[Opening Exercise data section]

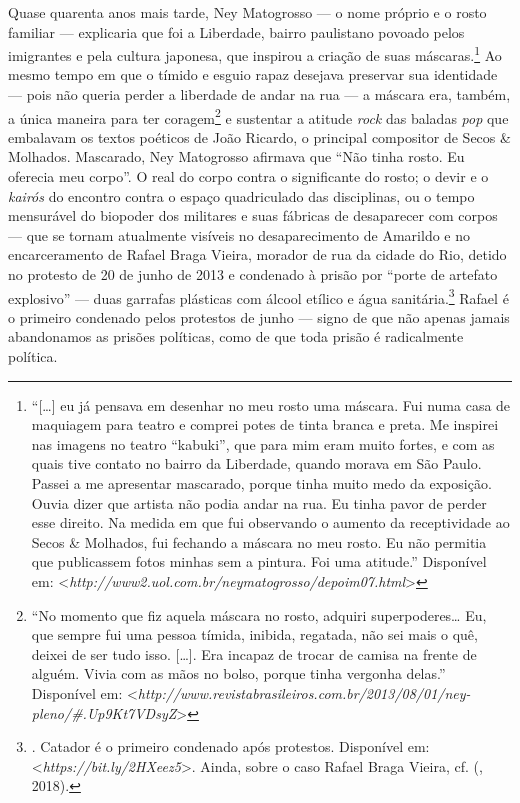 Quase quarenta anos mais tarde, Ney Matogrosso --- o nome próprio e o
rosto familiar --- explicaria que foi a Liberdade, bairro paulistano
povoado pelos imigrantes e pela cultura japonesa, que inspirou a criação
de suas máscaras.\footnote{``{[}\ldots{}{]} eu já pensava em
  desenhar no meu rosto uma máscara. Fui numa casa de maquiagem para
  teatro e comprei potes de tinta branca e preta. Me inspirei nas
  imagens no teatro ``kabuki'', que para mim eram muito fortes, e com as
  quais tive contato no bairro da Liberdade, quando morava em São Paulo.
  Passei a me apresentar mascarado, porque tinha muito medo da
  exposição. Ouvia dizer que artista não podia andar na rua. Eu tinha
  pavor de perder esse direito. Na medida em que fui observando o
  aumento da receptividade ao Secos \& Molhados, fui fechando a máscara
  no meu rosto. Eu não permitia que publicassem fotos minhas sem a
  pintura. Foi uma atitude.'' Disponível em:
  \textless{}\emph{http://www2.uol.com.br/neymatogrosso/depoim07.html}\textgreater{}}
Ao mesmo tempo em que o tímido e esguio rapaz desejava preservar sua
identidade --- pois não queria perder a liberdade de andar na rua --- a
máscara era, também, a única maneira para ter
coragem\footnote{``No momento que fiz aquela máscara no
  rosto, adquiri superpoderes\ldots{} Eu, que sempre fui uma pessoa
  tímida, inibida, regatada, não sei mais o quê, deixei de ser tudo
  isso. {[}\ldots{}{]}. Era incapaz de trocar de camisa na frente de
  alguém. Vivia com as mãos no bolso, porque tinha vergonha delas.''
  Disponível em:
  \textless{}\emph{http://www.revistabrasileiros.com.br/2013/08/01/ney-pleno/\#.Up9Kt7VDsyZ}\textgreater{}}
e sustentar a atitude \emph{rock} das baladas \emph{pop }que embalavam
os textos poéticos de João Ricardo, o principal compositor de Secos \&
Molhados. Mascarado, Ney Matogrosso afirmava que ``Não tinha rosto. Eu
oferecia meu corpo''. O real do corpo contra o significante do rosto; o
devir e o \emph{kairós} do encontro contra o espaço quadriculado das
disciplinas, ou o tempo mensurável do biopoder dos militares e suas
fábricas de desaparecer com corpos --- que se tornam atualmente visíveis
no desaparecimento de Amarildo e no encarceramento de Rafael Braga
Vieira, morador de rua da cidade do Rio, detido no protesto de 20 de
junho de 2013 e condenado à prisão por ``porte de artefato explosivo''
--- duas garrafas plásticas com álcool etílico e água
sanitária.\footnote{. Catador é o
  primeiro condenado após protestos. Disponível em:
  \textless{}\emph{https://bit.ly/2HXeez5}\textgreater{}.
  Ainda, sobre o caso Rafael Braga Vieira, cf. (, 2018).} Rafael
é o primeiro condenado pelos protestos de junho --- signo de que não
apenas jamais abandonamos as prisões políticas, como de que toda prisão
é radicalmente política.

[Closing Exercise data section]

» Task item:
What is needed is an exact copy of all the data, with no images in it.

» Result below:
 Quase quarenta anos mais tarde, Ney Matogrosso --- o nome próprio e o
rosto familiar --- explicaria que foi a Liberdade, bairro paulistano
povoado pelos imigrantes e pela cultura japonesa, que inspirou a criação
de suas máscaras.\footnote{``{[}\ldots{}{]} eu já pensava em
  desenhar no meu rosto uma máscara. Fui numa casa de maquiagem para
  teatro e comprei potes de tinta branca e preta. Me inspirei nas
  imagens no teatro ``kabuki'', que para mim eram muito fortes, e com as
  quais tive contato no bairro da Liberdade, quando morava em São Paulo.
  Passei a me apresentar mascarado, porque tinha muito medo da
  exposição. Ouvia dizer que artista não podia andar na rua. Eu tinha
  pavor de perder esse direito. Na medida em que fui observando o
  aumento da receptividade ao Secos \& Molhados, fui fechando a máscara
  no meu rosto. Eu não permitia que publicassem fotos minhas sem a
  pintura. Foi uma atitude.'' Disponível em:
  \textless{}\emph{http://www2.uol.com.br/neymatogrosso/depoim07.html}\textgreater{}}
Ao mesmo tempo em que o tímido e esguio rapaz desejava preservar sua
identidade --- pois não queria perder a liberdade de andar na rua --- a
máscara era, também, a única maneira para ter
coragem\footnote{``No momento que fiz aquela máscara no
  rosto, adquiri superpoderes\ldots{} Eu, que sempre fui uma pessoa
  tímida, inibida, regatada, não sei mais o quê, deixei de ser tudo
  isso. {[}\ldots{}{]}. Era incapaz de trocar de camisa na frente de
  alguém. Vivia com as mãos no bolso, porque tinha vergonha delas.''
  Disponível em:
  \textless{}\emph{http://www.revistabrasileiros.com.br/2013/08/01/ney-pleno/\#.Up9Kt7VDsyZ}\textgreater{}}
e sustentar a atitude \emph{rock} das baladas \emph{pop }que embalavam
os textos poéticos de João Ricardo, o principal compositor de Secos \&
Molhados. Mascarado, Ney Matogrosso afirmava que ``Não tinha rosto. Eu
oferecia meu corpo''. O real do corpo contra o significante do rosto; o
devir e o \emph{kairós} do encontro contra o espaço quadriculado das
disciplinas, ou o tempo mensurável do biopoder dos militares e suas
fábricas de desaparecer com corpos --- que se tornam atualmente visíveis
no desaparecimento de Amarildo e no encarceramento de Rafael Braga
Vieira, morador de rua da cidade do Rio, detido no protesto de 20 de
junho de 2013 e condenado à prisão por ``porte de artefato explosivo''
--- duas garrafas plásticas com álcool etílico e água
sanitária.\footnote{. Catador é o
  primeiro condenado após protestos. Disponível em:
  \textless{}\emph{https://bit.ly/2HXeez5}\textgreater{}.
  Ainda, sobre o caso Rafael Braga Vieira, cf. (, 2018).} Rafael
é o primeiro condenado pelos protestos de junho --- signo de que não
apenas jamais abandonamos as prisões políticas, como de que toda prisão
é radicalmente política.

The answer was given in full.